Mr Elvin’s job is to provide the kind of day-to-day support they wouldn’t get in a normal workplace; helping them to find housing, deal with the welfare system, and cope with bad relationships or substance abuse. “When employees don’t come up to the mark they get sacked,” he says. “We can’t do that. My role is to find out why they are underperforming, then find creative ways to keep them engaged.”
It costs the foundation around pound;20,000 a year to train each youngster, paid for out of the restaurant profits and money raised from charitable trusts, sponsors (Barclays paid for the IT suite, for example), and corporate functions.
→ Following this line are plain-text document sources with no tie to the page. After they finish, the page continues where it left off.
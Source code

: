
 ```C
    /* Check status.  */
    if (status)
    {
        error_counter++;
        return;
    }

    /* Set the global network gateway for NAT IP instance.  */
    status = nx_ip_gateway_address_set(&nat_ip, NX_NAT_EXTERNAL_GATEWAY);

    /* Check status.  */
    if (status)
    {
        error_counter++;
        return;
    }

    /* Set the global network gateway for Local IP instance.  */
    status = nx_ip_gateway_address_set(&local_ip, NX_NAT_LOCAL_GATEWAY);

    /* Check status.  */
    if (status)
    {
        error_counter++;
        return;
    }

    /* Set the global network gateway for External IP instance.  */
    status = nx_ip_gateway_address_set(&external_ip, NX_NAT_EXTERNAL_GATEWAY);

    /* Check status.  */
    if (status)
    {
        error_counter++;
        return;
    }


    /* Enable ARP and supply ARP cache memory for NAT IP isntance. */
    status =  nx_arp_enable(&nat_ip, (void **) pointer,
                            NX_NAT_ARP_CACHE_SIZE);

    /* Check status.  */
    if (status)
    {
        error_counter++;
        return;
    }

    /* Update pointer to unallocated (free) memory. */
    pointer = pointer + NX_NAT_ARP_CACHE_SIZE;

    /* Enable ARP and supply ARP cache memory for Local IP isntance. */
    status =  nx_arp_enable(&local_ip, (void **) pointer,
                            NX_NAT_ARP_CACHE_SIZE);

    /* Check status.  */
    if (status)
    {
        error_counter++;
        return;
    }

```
The trainees get a pound;100 a week allowance and the best practical experience they could ask for; they go on sourcing trips to food producers, including three days in Italy with Oliver.
“You should see them, in their hoodies in the middle of Tuscany, drinking the finest wine and talking about the tannins and the nose,” says Mr Elvin.
“People in the industry can’t believe they’ve only been learning for a year and a half because their food knowledge is so good.”
Although the course at Lewisham college is important, the project’s success stems partly from how different it is from formal education. The trainees are assessed for attendance, skills, effort and attitude, rather than “hard targets and measurements”. “It’s not about how fast they can chop, but the distance travelled,” says Mr Elvin. “Who they were, where they started, and how much they’ve put in.”
For some the journey means leaving behind old friends and influences; literally starting a new life. Nine months into his training, 20-year-old Daniel Tomaselli is already aware of how far he’s come. “I was a little shit at school; messed about, didn’t go in,” he says. “When I left I thought, ‘What am I going to do now?’ I didn’t find nothing that worked until now. My dream was just what the next day was gonna bring.”
Now, he dreams of cooking in Italy and writing a book; maybe opening his own place. Like Jamie. “I used to act like a child,” he says. “Even at 17, 18. But now I’m more grown up. I want my future sorted.”
“That’s the thing here,” says Tony Elvin. “The expectation is high. We are talking about people who supposedly can’t do much, and we are taking them to a level where they can exist in high-pressure situations throughout the world.”